The Hameau de Chantilly ('hamlet of Chantilly') is a folly in the park of the Château de Chantilly built in 1774 and consisting of seven rustic thatched cottages with luxurious interiors set in a garden.

Louis Joseph, Prince of Condé had his architect Jean-François Leroy design seven rustic cottages for the grounds of the Château de Chantilly in 1774: le Salon 'the parlor', le Billard 'the billiard room', la Salle à manger 'the dining room', la Cuisine 'the kitchen', le Moulin 'the mill'; l'Étable 'the stables' and le Cabinet de lecture 'the reading room' no longer stand. The contrast between the rustic exteriors and the richly decorated interiors surprised and astonished guests. The success and reputation of this hamlet inspired Queen Marie-Antoinette's Hameau de la reine in the gardens of the Petit Trianon at the Château de Versailles.

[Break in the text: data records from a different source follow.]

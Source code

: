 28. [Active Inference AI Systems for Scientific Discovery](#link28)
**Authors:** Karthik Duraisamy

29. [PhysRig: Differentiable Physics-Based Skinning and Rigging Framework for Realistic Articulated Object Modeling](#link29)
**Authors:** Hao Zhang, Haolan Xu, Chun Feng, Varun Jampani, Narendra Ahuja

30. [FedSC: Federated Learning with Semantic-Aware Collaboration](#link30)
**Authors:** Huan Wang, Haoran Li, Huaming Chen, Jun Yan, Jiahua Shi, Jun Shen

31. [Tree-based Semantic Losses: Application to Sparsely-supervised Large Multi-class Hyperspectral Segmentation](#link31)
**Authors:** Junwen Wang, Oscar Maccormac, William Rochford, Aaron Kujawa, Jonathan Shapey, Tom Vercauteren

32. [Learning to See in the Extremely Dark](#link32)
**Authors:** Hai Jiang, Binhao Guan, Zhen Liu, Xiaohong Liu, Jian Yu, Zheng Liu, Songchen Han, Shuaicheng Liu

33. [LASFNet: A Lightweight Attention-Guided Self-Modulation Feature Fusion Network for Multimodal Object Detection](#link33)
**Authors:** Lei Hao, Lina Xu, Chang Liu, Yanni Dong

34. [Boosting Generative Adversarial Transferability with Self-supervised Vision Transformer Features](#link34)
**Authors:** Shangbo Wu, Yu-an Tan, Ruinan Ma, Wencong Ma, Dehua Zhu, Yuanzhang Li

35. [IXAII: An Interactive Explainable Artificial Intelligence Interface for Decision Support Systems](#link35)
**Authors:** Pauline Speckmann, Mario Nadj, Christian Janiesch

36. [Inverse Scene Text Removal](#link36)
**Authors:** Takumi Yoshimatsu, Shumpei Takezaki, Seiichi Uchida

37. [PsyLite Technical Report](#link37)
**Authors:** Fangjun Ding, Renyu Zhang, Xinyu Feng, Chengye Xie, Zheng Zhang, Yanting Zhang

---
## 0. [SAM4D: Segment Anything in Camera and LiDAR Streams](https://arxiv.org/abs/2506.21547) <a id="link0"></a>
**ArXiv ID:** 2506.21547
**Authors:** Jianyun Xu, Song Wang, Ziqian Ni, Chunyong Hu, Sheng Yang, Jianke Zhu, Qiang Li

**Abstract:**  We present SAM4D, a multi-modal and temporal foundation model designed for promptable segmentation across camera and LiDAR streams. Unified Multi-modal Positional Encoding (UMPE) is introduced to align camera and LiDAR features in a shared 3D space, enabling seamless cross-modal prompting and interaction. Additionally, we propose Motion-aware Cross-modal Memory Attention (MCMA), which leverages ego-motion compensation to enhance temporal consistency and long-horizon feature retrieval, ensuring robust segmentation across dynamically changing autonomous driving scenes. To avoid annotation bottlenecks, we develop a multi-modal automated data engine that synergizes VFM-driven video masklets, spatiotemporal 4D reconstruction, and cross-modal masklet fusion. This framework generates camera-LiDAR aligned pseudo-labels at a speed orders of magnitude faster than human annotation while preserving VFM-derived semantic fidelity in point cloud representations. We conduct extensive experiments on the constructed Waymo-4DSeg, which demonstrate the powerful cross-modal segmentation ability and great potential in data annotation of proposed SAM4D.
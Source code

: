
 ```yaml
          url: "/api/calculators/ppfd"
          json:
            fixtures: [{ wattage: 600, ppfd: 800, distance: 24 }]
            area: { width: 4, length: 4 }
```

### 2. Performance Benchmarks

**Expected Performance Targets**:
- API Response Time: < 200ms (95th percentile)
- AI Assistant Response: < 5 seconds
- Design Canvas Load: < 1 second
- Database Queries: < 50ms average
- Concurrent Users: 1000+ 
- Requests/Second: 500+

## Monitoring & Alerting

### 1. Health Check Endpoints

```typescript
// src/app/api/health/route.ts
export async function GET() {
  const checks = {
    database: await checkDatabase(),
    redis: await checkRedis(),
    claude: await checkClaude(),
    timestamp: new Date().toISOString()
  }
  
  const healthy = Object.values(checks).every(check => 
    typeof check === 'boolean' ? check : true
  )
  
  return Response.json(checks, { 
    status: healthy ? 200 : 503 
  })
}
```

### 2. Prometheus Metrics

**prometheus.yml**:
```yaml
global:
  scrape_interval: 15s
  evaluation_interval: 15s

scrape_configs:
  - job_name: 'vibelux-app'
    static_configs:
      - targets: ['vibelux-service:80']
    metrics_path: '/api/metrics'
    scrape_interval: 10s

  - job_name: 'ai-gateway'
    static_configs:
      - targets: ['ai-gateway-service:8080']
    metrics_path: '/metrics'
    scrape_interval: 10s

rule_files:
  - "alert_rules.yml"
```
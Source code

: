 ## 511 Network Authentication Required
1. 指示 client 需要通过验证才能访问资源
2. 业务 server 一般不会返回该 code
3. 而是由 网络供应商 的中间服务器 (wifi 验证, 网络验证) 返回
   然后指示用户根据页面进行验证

The Revolution spared the hamlet, which was restored by Henri d'Orléans, Duc d'Aumale when he returned to Chantilly in 1870.

In 2007-2008, the exteriors of the cottages were restored using period watercolors and engravings to guide the work; the original rich interiors, however, had disappeared during the 19th century.[1]

Currently the mill houses a restaurant, Aux Goûters Champêtres.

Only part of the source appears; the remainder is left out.